In the insightful documentary, “The Queen: Inside The Crown,” British historian Piers Brendon, British royal author Penny Junor and former royal press secretary Dickie Arbiter expressed their views on what kind of monarch will be Prince of Wales, 71, will be if and when he ascends to the throne. According to Brendon, Charles has the potential to “divide opinion rather than unite it” and Arbiter shared that Charles may have to let go of his “outspoken nature on politics, architecture and the environment” and “keep his mouth shut” when he becomes King.

Even though, Prince Charles was quite unpopular amongst the masses for his much-publicized separation from Princess Diana in 1992, the years after have contributed to changing the attitude of people towards him.

“Prince Charles will be King, and he will be the best-prepared monarch this country has ever had,” said Junor. “I think the nation has changed in its attitude towards Charles.
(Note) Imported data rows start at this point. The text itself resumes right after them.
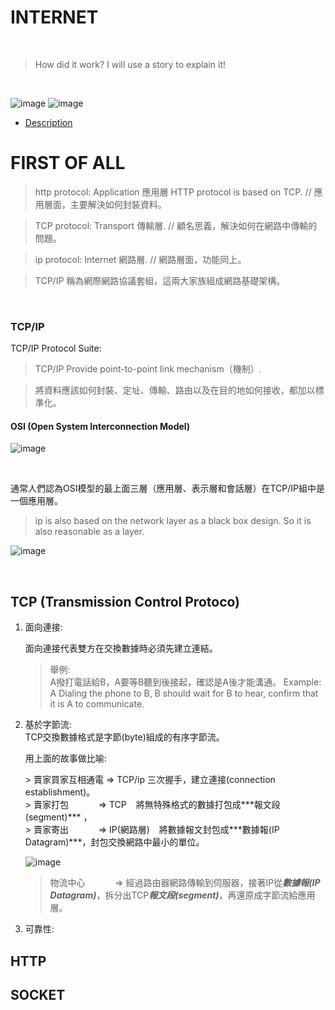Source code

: # INTERNET

<br/>

> How did it work? I will use a story to explain it!

<br/>

 ![image](https://github.com/uwxuan/rookie-project/blob/main/internet/1.internet.png)
 ![image](https://github.com/uwxuan/rookie-project/blob/main/internet/2.internet.png)
  - [Description](Description)

# FIRST OF ALL

 > http protocol: Application 應用層 HTTP protocol is based on TCP.     //  應用層面，主要解決如何封裝資料。

 > TCP protocol: Transport 傳輸層.                                      // 顧名思義，解決如何在網路中傳輸的問題。

 > ip protocol: Internet 網路層.                                        // 網路層面，功能同上。

 > TCP/IP 稱為網際網路協議套組，這兩大家族組成網路基礎架構。

<br/>

 ### TCP/IP  

   TCP/IP Protocol Suite: <br/>

 > TCP/IP Provide point-to-point link mechanism（機制）.<br/>

 > 將資料應該如何封裝、定址、傳輸、路由以及在目的地如何接收，都加以標準化。<br/>

 #### OSI (Open System Interconnection Model)

 ![image](https://github.com/uwxuan/rookie-project/blob/main/internet/osi.png)

<br/>

 通常人們認為OSI模型的最上面三層（應用層、表示層和會話層）在TCP/IP組中是一個應用層。
 > ip is also based on the network layer as a black box design.
 > So it is also reasonable as a layer.

 ![image](https://github.com/uwxuan/rookie-project/blob/main/internet/osi2.png)

 <br>


 ## TCP (Transmission Control Protoco)

 1. 面向連接: <br/>

    面向連接代表雙方在交換數據時必須先建立連結。
    > 舉例:<br/>A撥打電話給B，A要等B聽到後接起，確認是A後才能溝通。
    > Example:<br/> A Dialing the phone to B, B should wait for B to hear, confirm that it is A to communicate.

 2. 基於字節流:<br/>
    TCP交換數據格式是字節(byte)組成的有序字節流。<br/>

    <p id = Description>用上面的故事做比喻:<br/></p>
    > 賣家買家互相通電 => TCP/ip 三次握手，建立連接(connection establishment)。<br/>
    > 賣家打包 &ensp; &ensp; &ensp; &ensp; => TCP &ensp; 將無特殊格式的數據打包成***報文段(segment)*** ，<br/>
    > 賣家寄出 &ensp; &ensp; &ensp; &ensp; => IP(網路層) &ensp; 將數據報文封包成***數據報(IP Datagram)***，封包交換網路中最小的單位。 <br/>

    ![image](https://github.com/uwxuan/rookie-project/blob/main/internet/osi3.png)

    > 物流中心 &ensp; &ensp; &ensp; &ensp; => 經過路由器網路傳輸到伺服器，接著IP從***數據報(IP Datagram)***，拆分出TCP***報文段(segment)***，再還原成字節流給應用層。

 3. 可靠性:<br/>

 ## HTTP

 ## SOCKET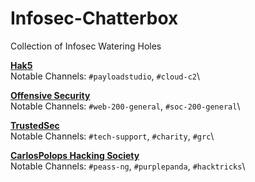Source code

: # Infosec-Chatterbox
Collection of Infosec Watering Holes


[__Hak5__](https://discord.gg/3NEpe65yqY) <br>
Notable Channels:  `#payloadstudio`, `#cloud-c2`\


[__Offensive Security__](https://discord.gg/AJguEnquKh) <br>
Notable Channels:  `#web-200-general`, `#soc-200-general`\



[__TrustedSec__](https://discord.gg/NjCvZBghjn) <br>
Notable Channels:  `#tech-support`, `#charity`, `#grc`\


[__CarlosPolops Hacking Society__](https://discord.gg/euRrcESt3d) <br>
Notable Channels:  `#peass-ng`, `#purplepanda`, `#hacktricks`\
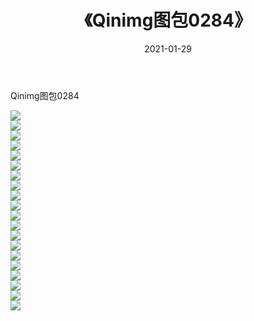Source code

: ﻿---
layout: post
title:  《Qinimg图包0284》
date:   2021-01-29
img: http://imgx.orgx.ga/Qinimg图包/Qinimg图包0284/000.jpg
categories: [美女, 清纯, 唯美]
---

Qinimg图包0284

 ![](http://imgx.orgx.ga/Qinimg图包/Qinimg图包0284/001.jpg) <br>![](http://imgx.orgx.ga/Qinimg图包/Qinimg图包0284/002.jpg) <br>![](http://imgx.orgx.ga/Qinimg图包/Qinimg图包0284/003.jpg) <br>![](http://imgx.orgx.ga/Qinimg图包/Qinimg图包0284/004.jpg) <br>![](http://imgx.orgx.ga/Qinimg图包/Qinimg图包0284/005.jpg) <br>![](http://imgx.orgx.ga/Qinimg图包/Qinimg图包0284/006.jpg) <br>![](http://imgx.orgx.ga/Qinimg图包/Qinimg图包0284/007.jpg) <br>![](http://imgx.orgx.ga/Qinimg图包/Qinimg图包0284/008.jpg) <br>![](http://imgx.orgx.ga/Qinimg图包/Qinimg图包0284/009.jpg) <br>![](http://imgx.orgx.ga/Qinimg图包/Qinimg图包0284/010.jpg) <br>![](http://imgx.orgx.ga/Qinimg图包/Qinimg图包0284/011.jpg) <br>![](http://imgx.orgx.ga/Qinimg图包/Qinimg图包0284/012.jpg) <br>![](http://imgx.orgx.ga/Qinimg图包/Qinimg图包0284/013.jpg) <br>![](http://imgx.orgx.ga/Qinimg图包/Qinimg图包0284/014.jpg) <br>![](http://imgx.orgx.ga/Qinimg图包/Qinimg图包0284/015.jpg) <br>![](http://imgx.orgx.ga/Qinimg图包/Qinimg图包0284/016.jpg) <br>![](http://imgx.orgx.ga/Qinimg图包/Qinimg图包0284/017.jpg) <br>![](http://imgx.orgx.ga/Qinimg图包/Qinimg图包0284/018.jpg) <br>![](http://imgx.orgx.ga/Qinimg图包/Qinimg图包0284/019.jpg) <br>![](http://imgx.orgx.ga/Qinimg图包/Qinimg图包0284/020.jpg) <br>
Years ago we wrote him off as a nutter who talked to his plants but today he is in a really good place. He laughs again, he jokes, he's relaxed and I think that makes him a much better prince, much better father and much better man all round.”

But both Brendon and Arbiter stressed that to be a loved and respected king, Charles would have to ditch his outspoken ways.

“He's written his spidery letters to ministers, asking the sort of questions we would want answers to,” said Dickie Arbiter. “But he won't be able to do that when he becomes King because constitutionally, he'll have to keep his mouth shut.”

Brendon compared Prince Charles to the Queen, citing the fact that when she ascended the throne she had a “pristine” history in comparison to the “uncomfortable baggage” of Charles’ past.

“She emerged absolutely pristine on to the throne. He has had a very rackety past. He could do the crucial thing that a monarch shouldn't do which is to divide opinion rather than unite it,” he said.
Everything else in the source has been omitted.